On Tue, Dec 8, 2009 at 6:49 PM, Zhengguo 'Mike' SUN
wrote:
> What stochastic decomposition trick are you guys referring to? I appreciate
> if you could provide some pointers.
>
http://arxiv.org/abs/0909.4061
Basically the trick is: first project your column space (or row space, but
let's think of the rows as your
data points) randomly down from gigantically huge down to some small, but
still larger than the final
dimension you want to reduce to (say: project from millions of columns down
to thousands, where you
want to end up with a rank-300 factorization).
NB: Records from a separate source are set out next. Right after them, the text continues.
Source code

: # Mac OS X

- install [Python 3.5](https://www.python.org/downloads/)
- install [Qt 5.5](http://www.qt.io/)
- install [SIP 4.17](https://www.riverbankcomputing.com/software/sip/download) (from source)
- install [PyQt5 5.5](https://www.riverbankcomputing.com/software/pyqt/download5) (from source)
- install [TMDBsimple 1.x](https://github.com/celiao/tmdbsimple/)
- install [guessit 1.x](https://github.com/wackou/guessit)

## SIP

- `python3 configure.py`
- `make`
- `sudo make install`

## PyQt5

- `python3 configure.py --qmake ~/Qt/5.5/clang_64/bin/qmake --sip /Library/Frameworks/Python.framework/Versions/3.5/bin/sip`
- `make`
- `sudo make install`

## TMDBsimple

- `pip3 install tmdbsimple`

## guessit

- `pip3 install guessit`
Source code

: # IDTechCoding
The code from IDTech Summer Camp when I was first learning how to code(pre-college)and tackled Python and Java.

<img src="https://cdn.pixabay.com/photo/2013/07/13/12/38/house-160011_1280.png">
Then take your num_rows by
small_num matrix and square
it, leaving you with a small_num by small_num matrix you can decompose in
memory using whatever
techniques you know to work on small, but dense, matrices.
It works because of the Johnson-Lindenstrauss
lemma.
-jake
>
>
> ________________________________
> From: Jake Mannix
> To: mahout-user@lucene.apache.org
> Cc: j-norstad@northwestern.edu
> Sent: Tue, December 8, 2009 9:08:19 PM
> Subject: Re: Fwd: A MapReduce Algorithm for Matrix Multiplication
>
> On Tue, Dec 8, 2009 at 5:56 PM, Ted Dunning wrote:
>
> > NMF should be amenable to the stochastic decomposition trick. That
> reduces
> > the problem to a much smaller factorization that you could plausibly do
> > using sequential techniques. Jake Mannix is working on getting
> > factorizations going, but I don't know if he has gotten to NMF.
> >
>
> I'm not currently working on NMF, but the stochastic decomposition trick
> will be
> in there soon, which should allow all this pretty easily.
>
> Although... if you start with a positive matrix, you may want a specialized
> random
> projector which preserves positivity for this kind of thing. But I'm not
> sure, I
> haven't looked too closely at what happens when you try to do this trick on
> NMF.
>
> -jake
>
>
>
>
>